Now for the big one. In my state, there has been, for a hundred years and more, something called the “Married Womens’ Property Act”. By it, women could own property as if they were single even when they were married. A woman could buy and sell land in her own name and without her husband’s consent or even his knowledge. A man couldn’t do that. If he wanted to sell, his wife had to consent to it for it to be valid, even if it was in his name alone, and even if it was his inheritance.

Now, as a practical matter, most assets in a marriage were owned jointly. But it’s not because women were thought inferior. It was because of a thing called “tenancy by the entirety” which shielded joint assets from the creditors of either spouse separately. So naturally most people owned property and accounts that way to protect them. Still do.

We shouldn’t be misled by feminist political propaganda. They think women are fools. They promise some kind of vague benefits but deliver nothing.


#17

Women weren’t forced into being housewives. It was just that if they had children, they were usually free to stay home with them because their husbands could support the whole family, unlike today. But if they wanted to work outside the home, there was nothing stopping them from doing it, and some did.

Now, for nonwhite women, that wasn’t always so, because for a lot of nonwhite men they couldn’t get enough pay for their wives to be able to stay home. It’s still true.

The difference between then and now is that neither white nor nonwhite men make enough money to completely support their families for the most part, so the women have no choice but to work outside the home.

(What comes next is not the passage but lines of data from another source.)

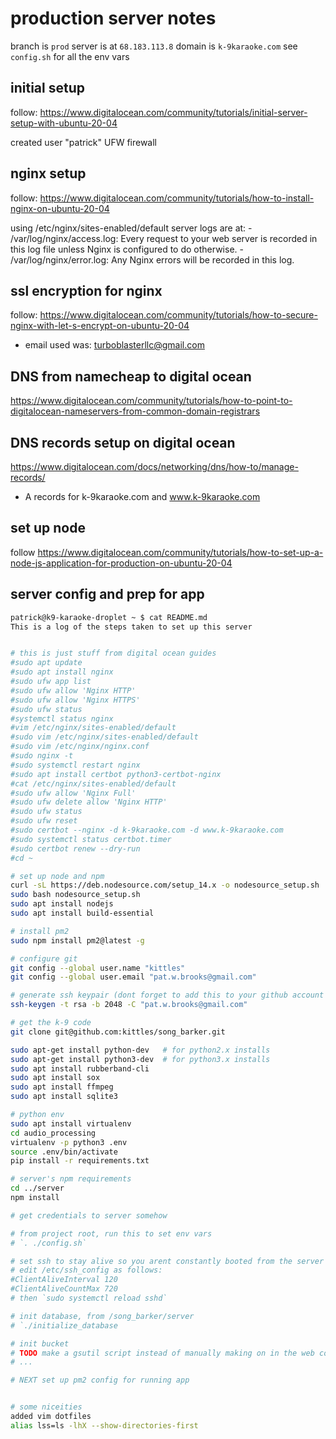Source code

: # production server notes
branch is `prod`
server is at `68.183.113.8`
domain is `k-9karaoke.com`
see `config.sh` for all the env vars

## initial setup
follow: https://www.digitalocean.com/community/tutorials/initial-server-setup-with-ubuntu-20-04

created user "patrick"
UFW firewall

## nginx setup
follow: https://www.digitalocean.com/community/tutorials/how-to-install-nginx-on-ubuntu-20-04

using /etc/nginx/sites-enabled/default
server logs are at:
    - /var/log/nginx/access.log: Every request to your web server is recorded in this log file unless Nginx is configured to do otherwise.
    - /var/log/nginx/error.log: Any Nginx errors will be recorded in this log.


## ssl encryption for nginx
follow: https://www.digitalocean.com/community/tutorials/how-to-secure-nginx-with-let-s-encrypt-on-ubuntu-20-04

- email used was: turboblasterllc@gmail.com

## DNS from namecheap to digital ocean
https://www.digitalocean.com/community/tutorials/how-to-point-to-digitalocean-nameservers-from-common-domain-registrars

## DNS records setup on digital ocean
https://www.digitalocean.com/docs/networking/dns/how-to/manage-records/

- A records for k-9karaoke.com and www.k-9karaoke.com

## set up node
follow https://www.digitalocean.com/community/tutorials/how-to-set-up-a-node-js-application-for-production-on-ubuntu-20-04


## server config and prep for app

```bash
patrick@k9-karaoke-droplet ~ $ cat README.md 
This is a log of the steps taken to set up this server


# this is just stuff from digital ocean guides
#sudo apt update
#sudo apt install nginx
#sudo ufw app list
#sudo ufw allow 'Nginx HTTP'
#sudo ufw allow 'Nginx HTTPS'
#sudo ufw status
#systemctl status nginx
#vim /etc/nginx/sites-enabled/default 
#sudo vim /etc/nginx/sites-enabled/default 
#sudo vim /etc/nginx/nginx.conf 
#sudo nginx -t
#sudo systemctl restart nginx
#sudo apt install certbot python3-certbot-nginx
#cat /etc/nginx/sites-enabled/default 
#sudo ufw allow 'Nginx Full'
#sudo ufw delete allow 'Nginx HTTP'
#sudo ufw status
#sudo ufw reset
#sudo certbot --nginx -d k-9karaoke.com -d www.k-9karaoke.com
#sudo systemctl status certbot.timer
#sudo certbot renew --dry-run
#cd ~

# set up node and npm
curl -sL https://deb.nodesource.com/setup_14.x -o nodesource_setup.sh
sudo bash nodesource_setup.sh
sudo apt install nodejs
sudo apt install build-essential

# install pm2
sudo npm install pm2@latest -g

# configure git
git config --global user.name "kittles"
git config --global user.email "pat.w.brooks@gmail.com"

# generate ssh keypair (dont forget to add this to your github account at https://github.com/settings/keys)
ssh-keygen -t rsa -b 2048 -C "pat.w.brooks@gmail.com"

# get the k-9 code
git clone git@github.com:kittles/song_barker.git

sudo apt-get install python-dev   # for python2.x installs
sudo apt-get install python3-dev  # for python3.x installs
sudo apt install rubberband-cli
sudo apt install sox
sudo apt install ffmpeg
sudo apt install sqlite3

# python env
sudo apt install virtualenv
cd audio_processing
virtualenv -p python3 .env
source .env/bin/activate
pip install -r requirements.txt

# server's npm requirements
cd ../server
npm install

# get credentials to server somehow

# from project root, run this to set env vars
# `. ./config.sh`

# set ssh to stay alive so you arent constantly booted from the server
# edit /etc/ssh_config as follows:
#ClientAliveInterval 120
#ClientAliveCountMax 720
# then `sudo systemctl reload sshd`

# init database, from /song_barker/server
# `./initialize_database

# init bucket
# TODO make a gsutil script instead of manually making on in the web console
# ...

# NEXT set up pm2 config for running app


# some niceities
added vim dotfiles
alias lss=ls -lhX --show-directories-first
```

Maybe that’s justice, but frankly, I would like to see wages such that white or nonwhite women, either one, could afford to stay home to raise their children if they want to do it.


#18

Thank you for your response.

Growing up I was told that women were essentially thought of as dimwits in the bad old days. The religious folk were the biggest perpetrators of this oppression. My parents told me this. They were atheists though.


#19

That may have been the case in some places and communities, but it was far from universal; rather, it’s something of a “black legend” circulated by the more radical parts of the feminist camp. I remember reading a book about married women prior to the “Sexual Revolution” in England, and many of them sounded like they were far from oppressed or abused in those days. (Besides, if we look at the statistics on divorce, desertion, domestic violence, restraining orders and the like, things aren’t exactly hunky dory these days. :()


#20

I’m supportive of this article’s conclusions. And honestly, though I’m no longer considered “young,” I do know many young women who value the home in ways that second-wave feminists didn’t. But I’d strongly caution anyone from idealizing the lives of women – or men – in the past. Humans are culturally obsessed with romanticizing the good ol’ days. But it’s foolish to do so in many respects, particularly because in this instance, women often weren’t encouraged to publicize the loneliness, boredom, and frustrations that may have been experienced as a result of being tied to the home. Those in their families and circles may well have seen strong women who were successful at managing impressive faith and family lives. But that also may not be all there was to the story.